:: Your assignment ::
Copy the listing that follows exactly. Its pictures do not belong in the copy.

:: Data for analysis ::
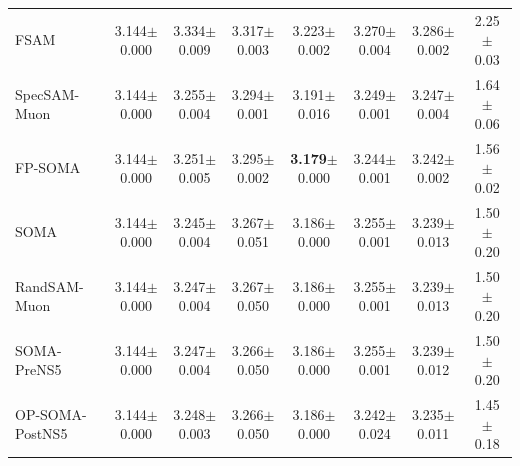 \begin{table}[t]
{\begin{tabular}{lccccccc}
    FSAM & 3.144{\scriptsize$\pm$0.000} & 3.334{\scriptsize$\pm$0.009} & 3.317{\scriptsize$\pm$0.003} & 3.223{\scriptsize$\pm$0.002} & 3.270{\scriptsize$\pm$0.004} & 3.286{\scriptsize$\pm$0.002} & 2.25{\scriptsize$\pm$0.03} \\
    SpecSAM-Muon & 3.144{\scriptsize$\pm$0.000} & 3.255{\scriptsize$\pm$0.004} & 3.294{\scriptsize$\pm$0.001} & 3.191{\scriptsize$\pm$0.016} & 3.249{\scriptsize$\pm$0.001} & 3.247{\scriptsize$\pm$0.004} & 1.64{\scriptsize$\pm$0.06} \\
    FP-SOMA & 3.144{\scriptsize$\pm$0.000} & 3.251{\scriptsize$\pm$0.005} & 3.295{\scriptsize$\pm$0.002} & \textbf{3.179}{\scriptsize$\pm$0.000} & 3.244{\scriptsize$\pm$0.001} & 3.242{\scriptsize$\pm$0.002} & 1.56{\scriptsize$\pm$0.02} \\
    SOMA & 3.144{\scriptsize$\pm$0.000} & 3.245{\scriptsize$\pm$0.004} & 3.267{\scriptsize$\pm$0.051} & 3.186{\scriptsize$\pm$0.000} & 3.255{\scriptsize$\pm$0.001} & 3.239{\scriptsize$\pm$0.013} & 1.50{\scriptsize$\pm$0.20} \\
    RandSAM-Muon & 3.144{\scriptsize$\pm$0.000} & 3.247{\scriptsize$\pm$0.004} & 3.267{\scriptsize$\pm$0.050} & 3.186{\scriptsize$\pm$0.000} & 3.255{\scriptsize$\pm$0.001} & 3.239{\scriptsize$\pm$0.013} & 1.50{\scriptsize$\pm$0.20} \\
    SOMA-PreNS5 & 3.144{\scriptsize$\pm$0.000} & 3.247{\scriptsize$\pm$0.004} & 3.266{\scriptsize$\pm$0.050} & 3.186{\scriptsize$\pm$0.000} & 3.255{\scriptsize$\pm$0.001} & 3.239{\scriptsize$\pm$0.012} & 1.50{\scriptsize$\pm$0.20} \\
    OP-SOMA-PostNS5 & 3.144{\scriptsize$\pm$0.000} & 3.248{\scriptsize$\pm$0.003} & 3.266{\scriptsize$\pm$0.050} & 3.186{\scriptsize$\pm$0.000} & 3.242{\scriptsize$\pm$0.024} & 3.235{\scriptsize$\pm$0.011} & 1.45{\scriptsize$\pm$0.18} \\
    \bottomrule
  \end{tabular}}
\end{table}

:: Solution to the exercise ::
 \begin{table}[t]
{\begin{tabular}{lccccccc}
    FSAM & 3.144{\scriptsize$\pm$0.000} & 3.334{\scriptsize$\pm$0.009} & 3.317{\scriptsize$\pm$0.003} & 3.223{\scriptsize$\pm$0.002} & 3.270{\scriptsize$\pm$0.004} & 3.286{\scriptsize$\pm$0.002} & 2.25{\scriptsize$\pm$0.03} \\
    SpecSAM-Muon & 3.144{\scriptsize$\pm$0.000} & 3.255{\scriptsize$\pm$0.004} & 3.294{\scriptsize$\pm$0.001} & 3.191{\scriptsize$\pm$0.016} & 3.249{\scriptsize$\pm$0.001} & 3.247{\scriptsize$\pm$0.004} & 1.64{\scriptsize$\pm$0.06} \\
    FP-SOMA & 3.144{\scriptsize$\pm$0.000} & 3.251{\scriptsize$\pm$0.005} & 3.295{\scriptsize$\pm$0.002} & \textbf{3.179}{\scriptsize$\pm$0.000} & 3.244{\scriptsize$\pm$0.001} & 3.242{\scriptsize$\pm$0.002} & 1.56{\scriptsize$\pm$0.02} \\
    SOMA & 3.144{\scriptsize$\pm$0.000} & 3.245{\scriptsize$\pm$0.004} & 3.267{\scriptsize$\pm$0.051} & 3.186{\scriptsize$\pm$0.000} & 3.255{\scriptsize$\pm$0.001} & 3.239{\scriptsize$\pm$0.013} & 1.50{\scriptsize$\pm$0.20} \\
    RandSAM-Muon & 3.144{\scriptsize$\pm$0.000} & 3.247{\scriptsize$\pm$0.004} & 3.267{\scriptsize$\pm$0.050} & 3.186{\scriptsize$\pm$0.000} & 3.255{\scriptsize$\pm$0.001} & 3.239{\scriptsize$\pm$0.013} & 1.50{\scriptsize$\pm$0.20} \\
    SOMA-PreNS5 & 3.144{\scriptsize$\pm$0.000} & 3.247{\scriptsize$\pm$0.004} & 3.266{\scriptsize$\pm$0.050} & 3.186{\scriptsize$\pm$0.000} & 3.255{\scriptsize$\pm$0.001} & 3.239{\scriptsize$\pm$0.012} & 1.50{\scriptsize$\pm$0.20} \\
    OP-SOMA-PostNS5 & 3.144{\scriptsize$\pm$0.000} & 3.248{\scriptsize$\pm$0.003} & 3.266{\scriptsize$\pm$0.050} & 3.186{\scriptsize$\pm$0.000} & 3.242{\scriptsize$\pm$0.024} & 3.235{\scriptsize$\pm$0.011} & 1.45{\scriptsize$\pm$0.18} \\
    \bottomrule
  \end{tabular}}
\end{table}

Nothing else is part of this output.